La Caja de Pandora

Se antoja difícil imaginar un partido más importante en nuestras circunstancias. De un plumazo, se puede solucionar la temporada, clasificándonos para competición europea a finales de febrero. De un plumazo, podemos revivir lo que hace no tanto nos hizo tocar el cielo. De un simple plumazo, el equipo, ese equipo que tantos disgustos nos lleva dados en los últimos tiempos, puede empezar a devolverle a la afición algo de lo mucho que le debe.

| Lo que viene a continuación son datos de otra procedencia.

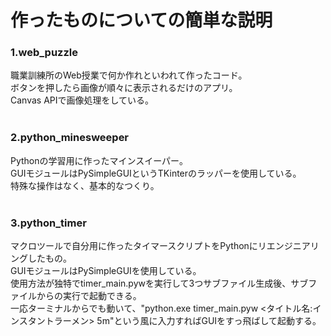 # 作ったものについての簡単な説明

<h3>1.web_puzzle</h3>
職業訓練所のWeb授業で何か作れといわれて作ったコード。<br>
ボタンを押したら画像が順々に表示されるだけのアプリ。<br>
Canvas APIで画像処理をしている。<br><br>

<h3>2.python_minesweeper</h3>
Pythonの学習用に作ったマインスイーパー。<br>
GUIモジュールはPySimpleGUIというTKinterのラッパーを使用している。<br>
特殊な操作はなく、基本的なつくり。<br><br>

<h3>3.python_timer</h3>
マクロツールで自分用に作ったタイマースクリプトをPythonにリエンジニアリングしたもの。<br>
GUIモジュールはPySimpleGUIを使用している。<br>
使用方法が独特でtimer_main.pywを実行して3つサブファイル生成後、サブファイルからの実行で起動できる。<br>
一応ターミナルからでも動いて、"python.exe timer_main.pyw <タイトル名:インスタントラーメン> 5m"という風に入力すればGUIをすっ飛ばして起動する。<br><br>
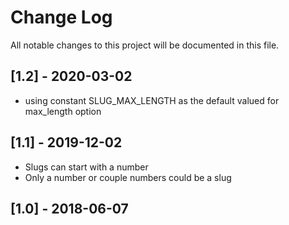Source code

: # Change Log
All notable changes to this project will be documented in this file.

## [1.2] - 2020-03-02

- using constant SLUG_MAX_LENGTH as the default valued for max_length option

## [1.1] - 2019-12-02

- Slugs can start with a number
- Only a number or couple numbers could be a slug

## [1.0] - 2018-06-07
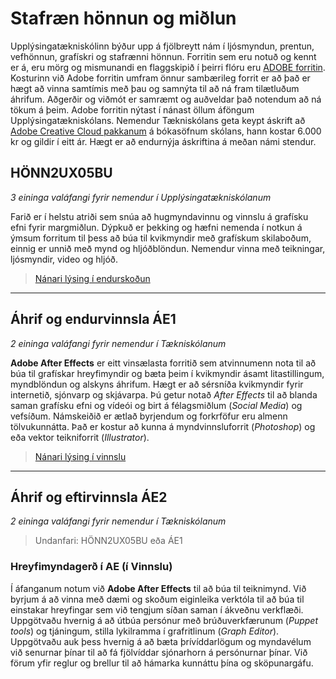 # Stafræn hönnun og miðlun

Upplýsingatækniskólinn býður upp á fjölbreytt nám í ljósmyndun, prentun, vefhönnun, grafískri og stafrænni hönnun. Forritin sem eru notuð og kennt er á, eru mörg og mismunandi en flaggskipið í þeirri flóru eru [ADOBE forritin](https://www.adobe.com/creativecloud.html). Kosturinn við Adobe forritin umfram önnur sambærileg forrit er að það er hægt að vinna samtímis með þau og samnýta til að ná fram tilætluðum áhrifum. Aðgerðir og viðmót er samræmt og auðveldar það notendum að ná tökum á þeim. Adobe forritin nýtast í nánast öllum áföngum Upplýsingatækniskólans. Nemendur Tækniskólans geta keypt áskrift að [Adobe Creative Cloud pakkanum](https://tskoli.is/tolvuthjonusta/) á bókasöfnum skólans, hann kostar 6.000 kr og gildir í eitt ár. Hægt er að endurnýja áskriftina á meðan námi stendur.

## HÖNN2UX05BU

_3 eininga valáfangi fyrir nemendur í Upplýsingatækniskólanum_

Farið er í helstu atriði sem snúa að hugmyndavinnu og vinnslu á grafísku efni fyrir margmiðlun. Dýpkuð er þekking og hæfni nemenda í notkun á  ýmsum forritum til þess að búa til kvikmyndir með grafískum skilaboðum, einnig er unnið með mynd og hljóðblöndun. Nemendur vinna með teikningar, ljósmyndir, video og hljóð.

> [Nánari lýsing í endurskoðun](https://github.com/margmidlun/margmidlun.github.io)

---

## Áhrif og endurvinnsla ÁE1

_2 eininga valáfangi fyrir nemendur í Tækniskólanum_

**Adobe After Effects** er eitt vinsælasta forritið sem atvinnumenn nota til að búa til grafískar hreyfimyndir og bæta þeim í kvikmyndir ásamt litastillingum, myndblöndun og alskyns áhrifum. Hægt er að sérsníða kvikmyndir fyrir internetið, sjónvarp og skjávarpa. Þú getur notað _After Effects_ til að blanda saman grafísku efni og vídeói og birt á félagsmiðlum (_Social Media_) og vefsíðum. Námskeiðið er ætlað byrjendum og forkrföfur eru almenn tölvukunnátta. Það er kostur að kunna á myndvinnsluforrit (_Photoshop_) og eða vektor teikniforrit (_Illustrator_).

> [Nánari lýsing í vinnslu](https://github.com/margmidlun/AfterEffects)

---

## Áhrif og eftirvinnsla ÁE2 

_2 eininga valáfangi fyrir nemendur í Tækniskólanum_

> Undanfari: HÖNN2UX05BU eða ÁE1

### Hreyfimyndagerð í AE (í Vinnslu)

Í áfanganum notum við **Adobe After Effects** til að búa til teiknimynd. Við byrjum á að vinna með dæmi og skoðum eiginleika verktóla til að búa til einstakar hreyfingar sem við tengjum síðan saman í ákveðnu verkflæði.  Uppgötvaðu hvernig á að útbúa persónur með brúðuverkfærunum (_Puppet tools_) og tjáningum, stilla lykilramma í grafritlinum (_Graph Editor_). Uppgötvaðu auk þess hvernig á að bæta þrívíddarlögum og myndavélum við senurnar þínar til að fá fjölvíddar sjónarhorn á persónurnar þínar. Við förum yfir reglur og brellur til að hámarka kunnáttu þína og sköpunargáfu.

Pero es que, para colmo, también se antoja difícil imaginar un partido con tantos condicionantes para hacer que el Sánchez-Pizjuán se convierta en un auténtico infierno. Empezando por el rival, el Atlético de Madrid. Pocos clubes en el mundo provocan en nuestra casa tanta animadversión como el Betis de la capital. Pocos pueden tener el efecto llamada de los patéticos en la parroquia sevillista. Muy pocos. Y son tantos los motivos. Pero yo destacaría uno sobre todos los demás, e imagino que cualquiera con el corazón blanco y rojo sabe a qué me refiero. Sería maravilloso poder dedicarle a Antonio Puerta el pase a la final, después de aplastar en el campo al equipo de los que le han insultado.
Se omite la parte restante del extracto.